Regardless of what the specs (or the HAQ forum) say, my Moonwatch just got -9 sec/year since last spring DST change.

Old pic on a Perlon. I really do need a good wristie of it on the NASA strap.


----------



## Ron521

Just received this 96b260 yesterday, thanks Amazon! After reading more than 30 pages of this thread, I'm proud to be (apparently) the first person to post an example of this model.


----------



## tmathes

Ron521 said:


> Just received this 96b260 yesterday, thanks Amazon! After reading more than 30 pages of this thread, I'm proud to be (apparently) the first person to post an example of this model.
> 
> View attachment 12996623


Lovely watch, I have the b259 version of this watch (black dial, leather strap). My only gripe is it's a bit too thick. It's a shame these two models were discontinued.


----------



## arogle1stus

*Re: BULOVA UHF 262 series watches*

Tomas472:
I own the 96B230 as well as 3 other Bulova 262 khtz watches.
Love the 96B231 the best. Another is a Marine Star Chrono.
I've been a Bulova fan since I bought my 1st 214 RR model I
used during my tenure as a RR Engr. There used to be a radio
advert (Bulova was the first to advertise on the radio in the 40's)
It went: B U L O V A Bulova watch time!!!!

X Traindriver Art


----------



## mystic nerd

Today I'm wearing my blue Accutron II Surveyor. I sometimes the blue photographs a bit dull but it's pretty strong in this shot.

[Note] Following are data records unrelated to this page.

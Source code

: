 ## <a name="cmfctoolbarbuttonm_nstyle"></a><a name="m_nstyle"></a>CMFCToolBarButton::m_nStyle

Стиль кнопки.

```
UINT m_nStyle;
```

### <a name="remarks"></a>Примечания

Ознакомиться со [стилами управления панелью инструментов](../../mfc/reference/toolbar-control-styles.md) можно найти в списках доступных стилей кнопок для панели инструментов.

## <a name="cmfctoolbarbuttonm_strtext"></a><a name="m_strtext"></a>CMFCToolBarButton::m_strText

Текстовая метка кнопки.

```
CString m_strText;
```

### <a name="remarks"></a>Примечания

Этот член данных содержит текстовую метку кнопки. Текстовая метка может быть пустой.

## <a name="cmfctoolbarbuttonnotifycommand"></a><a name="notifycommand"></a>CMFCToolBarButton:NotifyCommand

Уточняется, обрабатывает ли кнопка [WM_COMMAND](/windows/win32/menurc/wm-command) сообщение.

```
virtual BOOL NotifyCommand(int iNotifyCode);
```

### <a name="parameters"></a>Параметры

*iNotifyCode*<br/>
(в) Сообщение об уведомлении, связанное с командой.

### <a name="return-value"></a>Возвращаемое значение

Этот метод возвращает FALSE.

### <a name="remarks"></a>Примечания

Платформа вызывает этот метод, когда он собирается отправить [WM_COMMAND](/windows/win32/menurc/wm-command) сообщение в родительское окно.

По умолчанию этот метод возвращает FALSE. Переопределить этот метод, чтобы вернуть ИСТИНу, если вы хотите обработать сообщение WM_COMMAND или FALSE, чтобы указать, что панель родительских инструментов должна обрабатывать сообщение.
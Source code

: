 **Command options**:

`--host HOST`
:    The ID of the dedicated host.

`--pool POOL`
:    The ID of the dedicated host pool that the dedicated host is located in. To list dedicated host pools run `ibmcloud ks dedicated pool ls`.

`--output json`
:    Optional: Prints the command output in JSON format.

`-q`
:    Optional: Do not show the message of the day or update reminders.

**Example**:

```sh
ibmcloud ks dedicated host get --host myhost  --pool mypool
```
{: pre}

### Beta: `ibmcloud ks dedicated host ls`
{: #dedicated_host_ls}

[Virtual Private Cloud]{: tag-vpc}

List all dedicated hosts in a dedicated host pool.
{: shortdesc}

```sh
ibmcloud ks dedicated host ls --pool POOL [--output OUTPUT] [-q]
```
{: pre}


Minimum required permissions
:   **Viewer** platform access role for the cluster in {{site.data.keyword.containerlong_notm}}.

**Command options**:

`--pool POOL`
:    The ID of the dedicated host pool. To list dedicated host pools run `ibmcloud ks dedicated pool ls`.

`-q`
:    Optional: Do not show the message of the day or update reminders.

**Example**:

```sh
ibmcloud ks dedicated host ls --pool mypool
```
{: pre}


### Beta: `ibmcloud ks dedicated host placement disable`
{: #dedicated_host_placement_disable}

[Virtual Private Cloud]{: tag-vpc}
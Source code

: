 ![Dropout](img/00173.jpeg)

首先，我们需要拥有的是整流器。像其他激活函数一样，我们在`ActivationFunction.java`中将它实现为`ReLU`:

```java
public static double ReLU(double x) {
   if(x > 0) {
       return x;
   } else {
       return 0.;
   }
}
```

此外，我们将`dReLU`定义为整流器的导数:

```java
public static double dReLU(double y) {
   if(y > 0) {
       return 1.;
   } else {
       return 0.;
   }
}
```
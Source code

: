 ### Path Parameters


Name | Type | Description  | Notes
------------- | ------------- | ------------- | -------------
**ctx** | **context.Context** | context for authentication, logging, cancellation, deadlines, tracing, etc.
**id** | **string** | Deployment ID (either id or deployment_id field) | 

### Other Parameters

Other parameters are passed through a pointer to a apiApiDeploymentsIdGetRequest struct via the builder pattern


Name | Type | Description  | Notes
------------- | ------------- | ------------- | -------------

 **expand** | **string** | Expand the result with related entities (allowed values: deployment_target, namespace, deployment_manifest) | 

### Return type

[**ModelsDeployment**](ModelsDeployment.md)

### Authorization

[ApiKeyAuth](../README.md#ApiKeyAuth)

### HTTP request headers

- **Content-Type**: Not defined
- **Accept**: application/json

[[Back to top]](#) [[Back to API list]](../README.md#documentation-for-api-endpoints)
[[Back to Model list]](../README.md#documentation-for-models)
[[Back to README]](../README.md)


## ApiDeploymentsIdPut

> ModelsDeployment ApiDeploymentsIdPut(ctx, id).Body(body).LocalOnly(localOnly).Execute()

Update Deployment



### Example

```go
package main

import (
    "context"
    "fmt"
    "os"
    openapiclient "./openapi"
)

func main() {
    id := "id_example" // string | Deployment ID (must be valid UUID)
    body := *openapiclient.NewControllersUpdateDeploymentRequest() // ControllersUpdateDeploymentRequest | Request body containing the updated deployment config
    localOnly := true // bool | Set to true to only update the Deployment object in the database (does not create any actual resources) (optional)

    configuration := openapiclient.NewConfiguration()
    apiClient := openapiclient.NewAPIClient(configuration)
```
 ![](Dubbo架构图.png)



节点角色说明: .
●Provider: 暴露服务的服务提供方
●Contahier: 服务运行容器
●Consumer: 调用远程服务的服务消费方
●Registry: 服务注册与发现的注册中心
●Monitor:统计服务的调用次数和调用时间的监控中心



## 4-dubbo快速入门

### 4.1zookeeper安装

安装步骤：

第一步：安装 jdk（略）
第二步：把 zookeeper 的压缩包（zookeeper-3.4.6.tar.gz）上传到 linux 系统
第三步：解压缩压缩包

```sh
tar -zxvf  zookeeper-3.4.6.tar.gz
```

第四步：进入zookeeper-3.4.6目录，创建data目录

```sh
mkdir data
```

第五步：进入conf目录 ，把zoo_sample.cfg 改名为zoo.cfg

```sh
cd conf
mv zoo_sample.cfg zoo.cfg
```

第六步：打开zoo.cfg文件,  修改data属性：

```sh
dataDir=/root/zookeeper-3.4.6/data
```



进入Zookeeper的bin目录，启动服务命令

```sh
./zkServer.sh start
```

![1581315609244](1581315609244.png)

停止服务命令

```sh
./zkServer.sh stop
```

Sent from my iPhone using Tapatalk


----------



## JEAK

Hi friend .
I've received my Bulova 2 days ago, also by Amazon. So i'm the second on this forum , received on march 21, ordered on march 12.
Nice watch, looks better than in the pictures. Sweeping second hand is magic.
Regards.


----------



## arogle1stus

WUSers:
The everlasting war in my watch collection. Seiko vs Citizen.
I've decided to wear a Seiko on one day and a Citizen the next.
I have 6 Seikos and 5 Citizens of the 29 watches I own.
Meaning Orient, Reactor, Casio and Accurist must share daily
watch duties the rest of the month. Stops all squabbling.All are
F71s.

X Traindriver Art


----------



## Lumbo

I also own the Surveyor II in light grey dial color w beautiful blue hands. I like the Seiko Presage white dial models but preferred battery operated quartz and my Surveyor II has been a very pleasing substitute. I did some brushing modifications to the side of the case and got rid of the ugly stock black strap and the transformation has been extremely satisfying for my tastes. Shown below w a Crown & Buckle Black Label Spanish leather strap.


----------



## Lumbo

The sweeping hands absolutely rock. This is a $300 priced watch that looks a multiple of that on wrist.


----------



## Lumbo

Here is how the watch comes stock w polished sides


----------



## Lumbo

I also like the look of the Presage Seikos but a modded Bulova w the right strap is a very nice substitute


----------



## Lumbo

Amazing accuracy...mine has got to be 1 or 2 seconds per month.


----------



## Lumbo

That's a beauty...too big for me though


----------



## Lumbo

I have same one but in white, Bulova 96B213.


----------



## Lumbo

The sweeping seconds hand is amazing...I found an Omega homage get I got coming in so I am letting my Surveyor go to auction but I really liked it.


----------



## micdon

My 96b259, love the sweep and it was cheap


----------



## JEAK

96B260 uncovered


----------



## SilverKid

Here is my 98B152. This was my first watch purchase. It keeps great time, and is not so bad to look at.


----------



## Tomc1944

My 1 month old 96A185 Curv is at .2 secs. 2.4 sec/year. Worn everyday. Most comfortable watch I have ever worn.


----------



## espiga

Nice thread, let's bring it up again.


----------



## tvterry1

I agree.....Lets bring this thread back. I'll add my 96B259 with it's new bracelet.....









tvterry1
The old guy from WV.....


----------



## Wolfsatz

Can't have this thread without a Moon Watch

Moon Watchb by Wolfsatz, on Flickr


----------



## Ron521

My 96b260









and my Lunar Pilot


----------



## rmeron

*Re: BULOVA UHF 262 series watches*

First shot is my 96B230 UHF 263 khz on a black NATO, the next two are with a put together Bund. I had an old Bund pad and put an old Hirsch leather with it.


----------



## berni29

*Re: BULOVA UHF 262 series watches*



rmeron said:


> First shot is my 96B230 UHF 263 khz on a black NATO, the next two are with a put together Bund. I had an old Bund pad and put an old Hirsch leather with it.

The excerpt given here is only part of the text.